Did Toxic Pipe Insulation Sicken Celanese Employee?Others came in contact with asbestos-containing products manufactured by others but utilized in the plants and factories in which they worked.

Pipe insulation contained asbestos for decades, which is why those who worked in insulation factories or were exposed to such insulation are amongst the individuals most likely to develop mesothelioma in their later years.

Such is the case of South Carolinian Jerry Crawford, a former employee for the Celanese Corporation, located in Spartanburg, South Carolina. Crawford alleges that he developed mesothelioma by working within close proximity to asbestos pipe insulation manufactured by Covil Corporation, as reported by CVN.

This week, a state court heard opening statements in a lawsuit filed by Crawford against Covil, alleging that the company knew about the dangers of asbestos yet continued to use it in their insulation products.

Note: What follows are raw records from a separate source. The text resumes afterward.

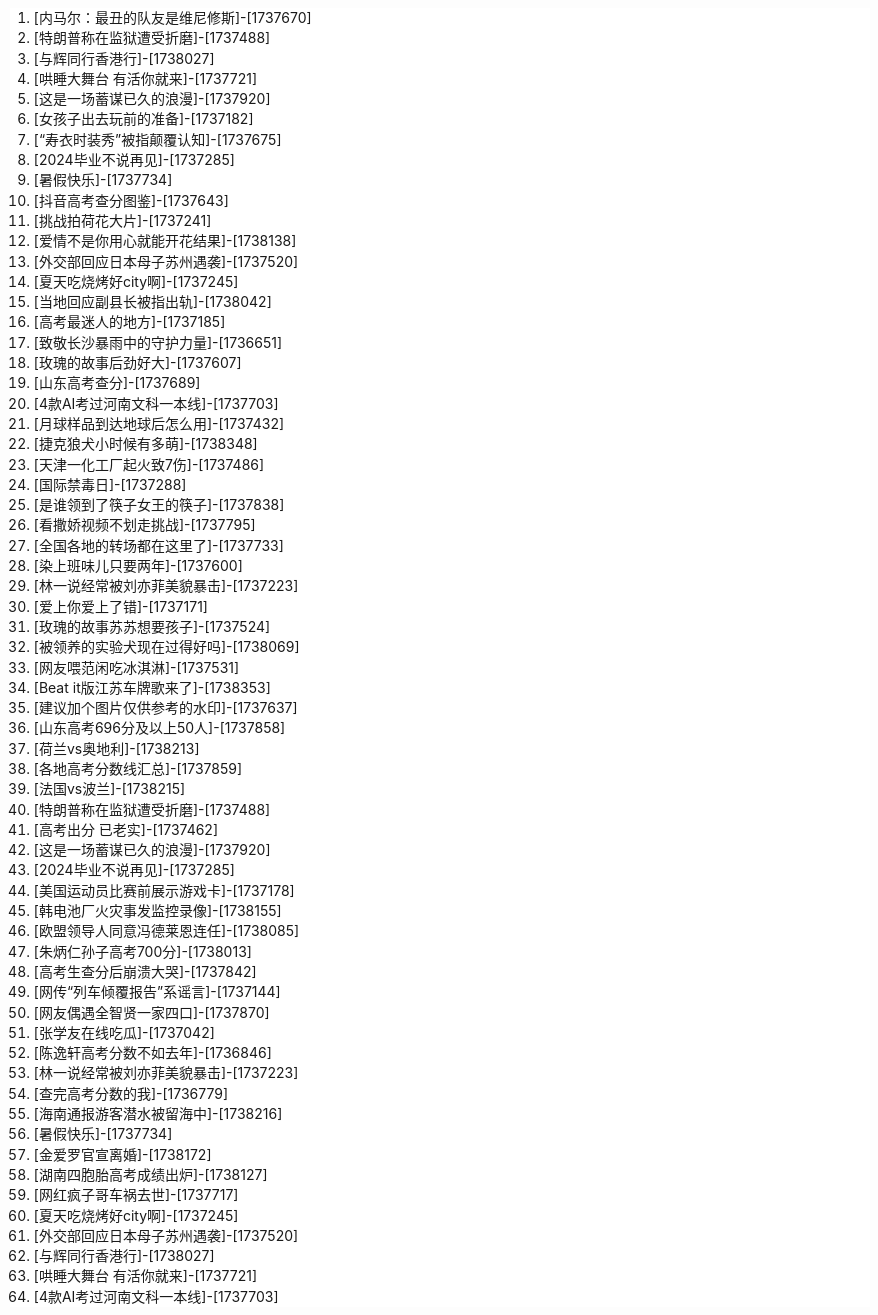 1. [内马尔：最丑的队友是维尼修斯]-[1737670]
1. [特朗普称在监狱遭受折磨]-[1737488]
1. [与辉同行香港行]-[1738027]
1. [哄睡大舞台 有活你就来]-[1737721]
1. [这是一场蓄谋已久的浪漫]-[1737920]
1. [女孩子出去玩前的准备]-[1737182]
1. [“寿衣时装秀”被指颠覆认知]-[1737675]
1. [2024毕业不说再见]-[1737285]
1. [暑假快乐]-[1737734]
1. [抖音高考查分图鉴]-[1737643]
1. [挑战拍荷花大片]-[1737241]
1. [爱情不是你用心就能开花结果]-[1738138]
1. [外交部回应日本母子苏州遇袭]-[1737520]
1. [夏天吃烧烤好city啊]-[1737245]
1. [当地回应副县长被指出轨]-[1738042]
1. [高考最迷人的地方]-[1737185]
1. [致敬长沙暴雨中的守护力量]-[1736651]
1. [玫瑰的故事后劲好大]-[1737607]
1. [山东高考查分]-[1737689]
1. [4款AI考过河南文科一本线]-[1737703]
1. [月球样品到达地球后怎么用]-[1737432]
1. [捷克狼犬小时候有多萌]-[1738348]
1. [天津一化工厂起火致7伤]-[1737486]
1. [国际禁毒日]-[1737288]
1. [是谁领到了筷子女王的筷子]-[1737838]
1. [看撒娇视频不划走挑战]-[1737795]
1. [全国各地的转场都在这里了]-[1737733]
1. [染上班味儿只要两年]-[1737600]
1. [林一说经常被刘亦菲美貌暴击]-[1737223]
1. [爱上你爱上了错]-[1737171]
1. [玫瑰的故事苏苏想要孩子]-[1737524]
1. [被领养的实验犬现在过得好吗]-[1738069]
1. [网友喂范闲吃冰淇淋]-[1737531]
1. [Beat it版江苏车牌歌来了]-[1738353]
1. [建议加个图片仅供参考的水印]-[1737637]
1. [山东高考696分及以上50人]-[1737858]
1. [荷兰vs奥地利]-[1738213]
1. [各地高考分数线汇总]-[1737859]
1. [法国vs波兰]-[1738215]
1. [特朗普称在监狱遭受折磨]-[1737488]
1. [高考出分 已老实]-[1737462]
1. [这是一场蓄谋已久的浪漫]-[1737920]
1. [2024毕业不说再见]-[1737285]
1. [美国运动员比赛前展示游戏卡]-[1737178]
1. [韩电池厂火灾事发监控录像]-[1738155]
1. [欧盟领导人同意冯德莱恩连任]-[1738085]
1. [朱炳仁孙子高考700分]-[1738013]
1. [高考生查分后崩溃大哭]-[1737842]
1. [网传“列车倾覆报告”系谣言]-[1737144]
1. [网友偶遇全智贤一家四口]-[1737870]
1. [张学友在线吃瓜]-[1737042]
1. [陈逸轩高考分数不如去年]-[1736846]
1. [林一说经常被刘亦菲美貌暴击]-[1737223]
1. [查完高考分数的我]-[1736779]
1. [海南通报游客潜水被留海中]-[1738216]
1. [暑假快乐]-[1737734]
1. [金爱罗官宣离婚]-[1738172]
1. [湖南四胞胎高考成绩出炉]-[1738127]
1. [网红疯子哥车祸去世]-[1737717]
1. [夏天吃烧烤好city啊]-[1737245]
1. [外交部回应日本母子苏州遇袭]-[1737520]
1. [与辉同行香港行]-[1738027]
1. [哄睡大舞台 有活你就来]-[1737721]
1. [4款AI考过河南文科一本线]-[1737703]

Crawford’s lawsuit originally named his employer, Celanese, as well as other defendants including Carrier Corp., Fluor Enterprises and Honeywell, but only Covil, which ceased business in 1991, remained an active defendant when the case went to trial, Crawford’s attorneys report.

Therefore, it will be up to jurors to decide what percentage of responsibility Covil bears for Crawford’s illness as compared to that of other defendants that were previously named in the case.

“They knew it, they did it, and they hid it,” said Crawford’s attorney throughout his opening statement, referring to the fact that Covil continued to use asbestos pipe insulation well into the 1970’s.

This was despite the fact that the company possessed definitive information for years prior that asbestos was the only known cause of mesothelioma cancer and that several thousand victims of asbestos exposure were developing the disease each year.

The attorney called Covil’s continued use of asbestos “a business decision,” one they stuck to despite the fact that they knew about the dangers of the toxic mineral.

“We fundamentally disagree over the value of a human life,” he concluded.